Wherever the records include pictures, skip them and transcribe all the rest word for word.

## Provided data:
──────────────────────────────
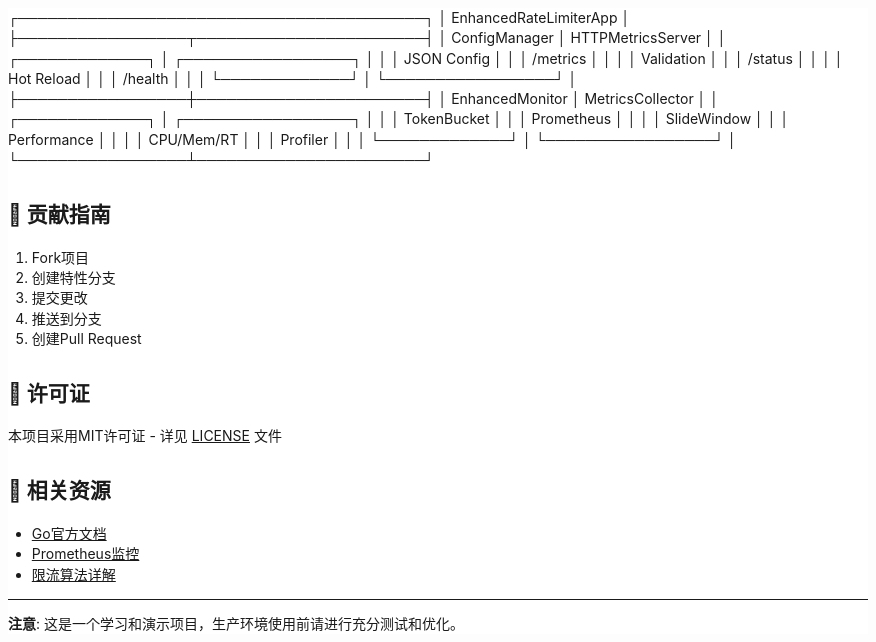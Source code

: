 ┌─────────────────────────────────────────┐
│           EnhancedRateLimiterApp        │
├─────────────────┬───────────────────────┤
│ ConfigManager   │  HTTPMetricsServer    │
│ ┌─────────────┐ │  ┌─────────────────┐  │
│ │ JSON Config │ │  │ /metrics        │  │
│ │ Validation  │ │  │ /status         │  │
│ │ Hot Reload  │ │  │ /health         │  │
│ └─────────────┘ │  └─────────────────┘  │
├─────────────────┼───────────────────────┤
│ EnhancedMonitor │  MetricsCollector     │
│ ┌─────────────┐ │  ┌─────────────────┐  │
│ │ TokenBucket │ │  │ Prometheus      │  │
│ │ SlideWindow │ │  │ Performance     │  │
│ │ CPU/Mem/RT  │ │  │ Profiler        │  │
│ └─────────────┘ │  └─────────────────┘  │
└─────────────────┴───────────────────────┘


## 🤝 贡献指南

1. Fork项目
2. 创建特性分支
3. 提交更改
4. 推送到分支
5. 创建Pull Request

## 📄 许可证

本项目采用MIT许可证 - 详见 [LICENSE](LICENSE) 文件

## 🔗 相关资源

- [Go官方文档](https://golang.org/doc/)
- [Prometheus监控](https://prometheus.io/)
- [限流算法详解](https://en.wikipedia.org/wiki/Rate_limiting)

---

**注意**: 这是一个学习和演示项目，生产环境使用前请进行充分测试和优化。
──────────────────────────────
## Problem solution:
Source code

: ┌─────────────────────────────────────────┐
│           EnhancedRateLimiterApp        │
├─────────────────┬───────────────────────┤
│ ConfigManager   │  HTTPMetricsServer    │
│ ┌─────────────┐ │  ┌─────────────────┐  │
│ │ JSON Config │ │  │ /metrics        │  │
│ │ Validation  │ │  │ /status         │  │
│ │ Hot Reload  │ │  │ /health         │  │
│ └─────────────┘ │  └─────────────────┘  │
├─────────────────┼───────────────────────┤
│ EnhancedMonitor │  MetricsCollector     │
│ ┌─────────────┐ │  ┌─────────────────┐  │
│ │ TokenBucket │ │  │ Prometheus      │  │
│ │ SlideWindow │ │  │ Performance     │  │
│ │ CPU/Mem/RT  │ │  │ Profiler        │  │
│ └─────────────┘ │  └─────────────────┘  │
└─────────────────┴───────────────────────┘


## 🤝 贡献指南

1. Fork项目
2. 创建特性分支
3. 提交更改
4. 推送到分支
5. 创建Pull Request

## 📄 许可证

本项目采用MIT许可证 - 详见 [LICENSE](LICENSE) 文件

## 🔗 相关资源

- [Go官方文档](https://golang.org/doc/)
- [Prometheus监控](https://prometheus.io/)
- [限流算法详解](https://en.wikipedia.org/wiki/Rate_limiting)

---

**注意**: 这是一个学习和演示项目，生产环境使用前请进行充分测试和优化。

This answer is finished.